The apostle Paul writes:

Wives, be subject to your husbands as you are to the Lord. For the husband is the head of the wife just as Christ is the head of the church, the body of which he is the Savior. Just as the church is subject to Christ, so also wives ought to be, in everything, to their husbands. (Eph. 5:22–24)

Along similar lines, Peter writes:

Wives…accept the authority of your husbands….It was in this way long ago that the holy women who hoped in God used to adorn themselves by accepting the authority of their husbands. Thus Sarah obeyed Abraham and called him lord. You have become her daughters as long as you do what is good and never let fears alarm you. (1 Pet. 3:1, 5–6)

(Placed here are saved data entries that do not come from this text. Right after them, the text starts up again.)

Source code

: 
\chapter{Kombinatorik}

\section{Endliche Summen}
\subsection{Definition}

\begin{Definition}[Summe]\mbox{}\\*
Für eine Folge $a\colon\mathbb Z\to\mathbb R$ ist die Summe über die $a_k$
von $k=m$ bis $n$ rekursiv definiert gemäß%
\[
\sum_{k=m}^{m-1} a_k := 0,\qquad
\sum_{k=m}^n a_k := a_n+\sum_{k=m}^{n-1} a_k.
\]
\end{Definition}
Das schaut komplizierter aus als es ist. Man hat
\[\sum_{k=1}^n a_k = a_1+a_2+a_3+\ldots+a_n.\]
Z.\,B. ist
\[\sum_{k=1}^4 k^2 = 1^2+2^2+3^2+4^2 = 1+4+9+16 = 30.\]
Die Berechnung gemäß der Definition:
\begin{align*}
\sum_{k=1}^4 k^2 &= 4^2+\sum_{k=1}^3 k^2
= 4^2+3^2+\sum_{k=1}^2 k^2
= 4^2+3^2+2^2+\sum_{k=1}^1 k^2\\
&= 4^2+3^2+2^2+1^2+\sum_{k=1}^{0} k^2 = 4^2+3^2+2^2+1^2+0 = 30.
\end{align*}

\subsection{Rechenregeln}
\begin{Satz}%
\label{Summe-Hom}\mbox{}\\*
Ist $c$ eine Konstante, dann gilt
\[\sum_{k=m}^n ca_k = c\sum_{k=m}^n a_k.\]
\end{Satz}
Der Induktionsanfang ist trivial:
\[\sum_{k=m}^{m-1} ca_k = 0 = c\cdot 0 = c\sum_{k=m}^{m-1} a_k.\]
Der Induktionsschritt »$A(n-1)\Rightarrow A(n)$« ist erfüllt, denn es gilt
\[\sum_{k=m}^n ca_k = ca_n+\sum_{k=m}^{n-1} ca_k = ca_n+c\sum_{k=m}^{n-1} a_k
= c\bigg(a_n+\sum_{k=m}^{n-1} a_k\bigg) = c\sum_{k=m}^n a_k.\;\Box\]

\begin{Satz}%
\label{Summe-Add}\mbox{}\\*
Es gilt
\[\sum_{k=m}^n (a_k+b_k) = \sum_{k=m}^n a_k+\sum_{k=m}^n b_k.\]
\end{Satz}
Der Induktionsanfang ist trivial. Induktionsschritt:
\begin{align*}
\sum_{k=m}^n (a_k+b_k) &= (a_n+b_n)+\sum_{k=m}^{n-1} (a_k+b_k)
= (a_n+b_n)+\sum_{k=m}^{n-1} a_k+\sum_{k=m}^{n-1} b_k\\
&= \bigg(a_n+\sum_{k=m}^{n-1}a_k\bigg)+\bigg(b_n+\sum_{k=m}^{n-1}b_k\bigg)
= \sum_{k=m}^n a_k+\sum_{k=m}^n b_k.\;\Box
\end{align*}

Many evangelicals (labeled complementarians) maintain that these words are as applicable today as they were in the first century. Male headship is part of God’s timeless design for creation. I do not see it this way, however.

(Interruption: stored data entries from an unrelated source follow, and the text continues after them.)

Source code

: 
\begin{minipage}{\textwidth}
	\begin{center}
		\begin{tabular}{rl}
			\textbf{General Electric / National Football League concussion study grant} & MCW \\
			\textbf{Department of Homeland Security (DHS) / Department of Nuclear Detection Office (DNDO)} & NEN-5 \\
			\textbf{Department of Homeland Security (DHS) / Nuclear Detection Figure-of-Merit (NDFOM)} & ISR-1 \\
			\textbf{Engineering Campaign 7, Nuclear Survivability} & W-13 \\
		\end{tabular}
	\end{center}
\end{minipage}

Throughout the Bible God works with fallen cultures as he finds them to transform them from the inside out. I see the almost universal tendency for males to be positioned over women as part of our fallenness, and thus something God wants to move us out of. After the fall the Lord said the woman would desire the man and the man would rule over her (Gen. 3:16). The word “desire” in this passage has the connotation of “control.” The passage is declarative, not imperative, which means the Lord is here describing the way things are going to be, because of the fall, not the way he’d like them to be. The Lord is woefully saying that, because of the fall, the man and woman would now be involved in a power struggle and that, undoubtedly because of his tendency to be stronger, the man would tend to win.

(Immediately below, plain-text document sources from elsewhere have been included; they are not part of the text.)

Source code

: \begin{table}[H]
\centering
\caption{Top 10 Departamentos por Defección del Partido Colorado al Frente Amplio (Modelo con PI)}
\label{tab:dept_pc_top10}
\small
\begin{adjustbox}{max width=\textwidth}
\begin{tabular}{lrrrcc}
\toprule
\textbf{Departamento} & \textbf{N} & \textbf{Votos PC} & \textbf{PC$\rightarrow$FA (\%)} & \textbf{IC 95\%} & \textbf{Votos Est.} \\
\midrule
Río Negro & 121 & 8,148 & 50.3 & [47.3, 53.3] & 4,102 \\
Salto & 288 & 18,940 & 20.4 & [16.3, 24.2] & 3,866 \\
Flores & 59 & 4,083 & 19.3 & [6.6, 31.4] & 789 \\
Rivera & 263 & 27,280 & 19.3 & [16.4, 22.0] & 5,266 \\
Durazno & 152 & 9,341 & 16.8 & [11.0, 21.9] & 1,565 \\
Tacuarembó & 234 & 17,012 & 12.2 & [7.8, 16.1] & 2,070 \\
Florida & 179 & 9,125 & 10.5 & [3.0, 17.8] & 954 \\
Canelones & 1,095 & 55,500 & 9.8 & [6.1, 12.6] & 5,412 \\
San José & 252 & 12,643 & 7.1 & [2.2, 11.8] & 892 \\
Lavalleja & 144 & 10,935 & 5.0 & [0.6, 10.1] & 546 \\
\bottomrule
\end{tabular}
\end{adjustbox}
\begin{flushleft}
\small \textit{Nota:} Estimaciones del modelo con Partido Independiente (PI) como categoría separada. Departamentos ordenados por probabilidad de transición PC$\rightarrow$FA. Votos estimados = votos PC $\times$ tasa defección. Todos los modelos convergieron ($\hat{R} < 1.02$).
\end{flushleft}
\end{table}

I thus see the passages telling wives to submit to their husbands as being on a par with Paul’s instruction to Philemon to take back his slave Onesimus (Philem. 12–16). Though God’s desire was to do away with slavery, in this culture, at this time, the most he could do was “Christianize” it, as it were. Hence, God transformed the master-slave relationship by having Paul command the one who holds the power (Philemon) to use it in a Christlike way.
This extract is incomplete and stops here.